§ EXERCISE
Although the entries hold pictures, only their words are printed back, exactly as given.

§ Dataset entries
____________________

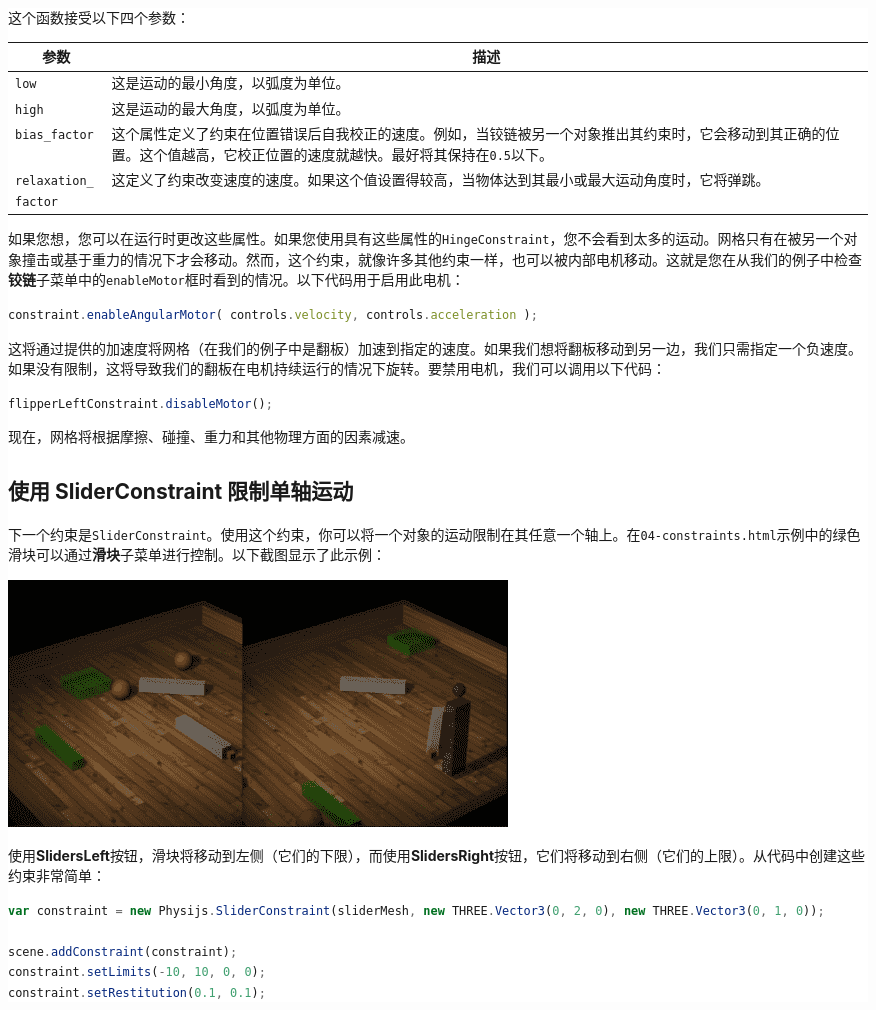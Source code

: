 这个函数接受以下四个参数：

| 参数 | 描述 |
| --- | --- |
| `low` | 这是运动的最小角度，以弧度为单位。 |
| `high` | 这是运动的最大角度，以弧度为单位。 |
| `bias_factor` | 这个属性定义了约束在位置错误后自我校正的速度。例如，当铰链被另一个对象推出其约束时，它会移动到其正确的位置。这个值越高，它校正位置的速度就越快。最好将其保持在`0.5`以下。 |
| `relaxation_factor` | 这定义了约束改变速度的速度。如果这个值设置得较高，当物体达到其最小或最大运动角度时，它将弹跳。 |

如果您想，您可以在运行时更改这些属性。如果您使用具有这些属性的`HingeConstraint`，您不会看到太多的运动。网格只有在被另一个对象撞击或基于重力的情况下才会移动。然而，这个约束，就像许多其他约束一样，也可以被内部电机移动。这就是您在从我们的例子中检查**铰链**子菜单中的`enableMotor`框时看到的情况。以下代码用于启用此电机：

```js
constraint.enableAngularMotor( controls.velocity, controls.acceleration );
```

这将通过提供的加速度将网格（在我们的例子中是翻板）加速到指定的速度。如果我们想将翻板移动到另一边，我们只需指定一个负速度。如果没有限制，这将导致我们的翻板在电机持续运行的情况下旋转。要禁用电机，我们可以调用以下代码：

```js
flipperLeftConstraint.disableMotor();
```

现在，网格将根据摩擦、碰撞、重力和其他物理方面的因素减速。

## 使用 SliderConstraint 限制单轴运动

下一个约束是`SliderConstraint`。使用这个约束，你可以将一个对象的运动限制在其任意一个轴上。在`04-constraints.html`示例中的绿色滑块可以通过**滑块**子菜单进行控制。以下截图显示了此示例：

![使用 SliderConstraint 限制单轴运动](img/2215OS_12_10.jpg)

使用**SlidersLeft**按钮，滑块将移动到左侧（它们的下限），而使用**SlidersRight**按钮，它们将移动到右侧（它们的上限）。从代码中创建这些约束非常简单：

```js
var constraint = new Physijs.SliderConstraint(sliderMesh, new THREE.Vector3(0, 2, 0), new THREE.Vector3(0, 1, 0));

scene.addConstraint(constraint);
constraint.setLimits(-10, 10, 0, 0);
constraint.setRestitution(0.1, 0.1);
```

____________________

§ ANSWER TO THIS TASK
Source code

: 这个函数接受以下四个参数：

| 参数 | 描述 |
| --- | --- |
| `low` | 这是运动的最小角度，以弧度为单位。 |
| `high` | 这是运动的最大角度，以弧度为单位。 |
| `bias_factor` | 这个属性定义了约束在位置错误后自我校正的速度。例如，当铰链被另一个对象推出其约束时，它会移动到其正确的位置。这个值越高，它校正位置的速度就越快。最好将其保持在`0.5`以下。 |
| `relaxation_factor` | 这定义了约束改变速度的速度。如果这个值设置得较高，当物体达到其最小或最大运动角度时，它将弹跳。 |

如果您想，您可以在运行时更改这些属性。如果您使用具有这些属性的`HingeConstraint`，您不会看到太多的运动。网格只有在被另一个对象撞击或基于重力的情况下才会移动。然而，这个约束，就像许多其他约束一样，也可以被内部电机移动。这就是您在从我们的例子中检查**铰链**子菜单中的`enableMotor`框时看到的情况。以下代码用于启用此电机：

```js
constraint.enableAngularMotor( controls.velocity, controls.acceleration );
```

这将通过提供的加速度将网格（在我们的例子中是翻板）加速到指定的速度。如果我们想将翻板移动到另一边，我们只需指定一个负速度。如果没有限制，这将导致我们的翻板在电机持续运行的情况下旋转。要禁用电机，我们可以调用以下代码：

```js
flipperLeftConstraint.disableMotor();
```

现在，网格将根据摩擦、碰撞、重力和其他物理方面的因素减速。

## 使用 SliderConstraint 限制单轴运动

下一个约束是`SliderConstraint`。使用这个约束，你可以将一个对象的运动限制在其任意一个轴上。在`04-constraints.html`示例中的绿色滑块可以通过**滑块**子菜单进行控制。以下截图显示了此示例：

![使用 SliderConstraint 限制单轴运动](img/2215OS_12_10.jpg)

使用**SlidersLeft**按钮，滑块将移动到左侧（它们的下限），而使用**SlidersRight**按钮，它们将移动到右侧（它们的上限）。从代码中创建这些约束非常简单：

```js
var constraint = new Physijs.SliderConstraint(sliderMesh, new THREE.Vector3(0, 2, 0), new THREE.Vector3(0, 1, 0));

scene.addConstraint(constraint);
constraint.setLimits(-10, 10, 0, 0);
constraint.setRestitution(0.1, 0.1);
```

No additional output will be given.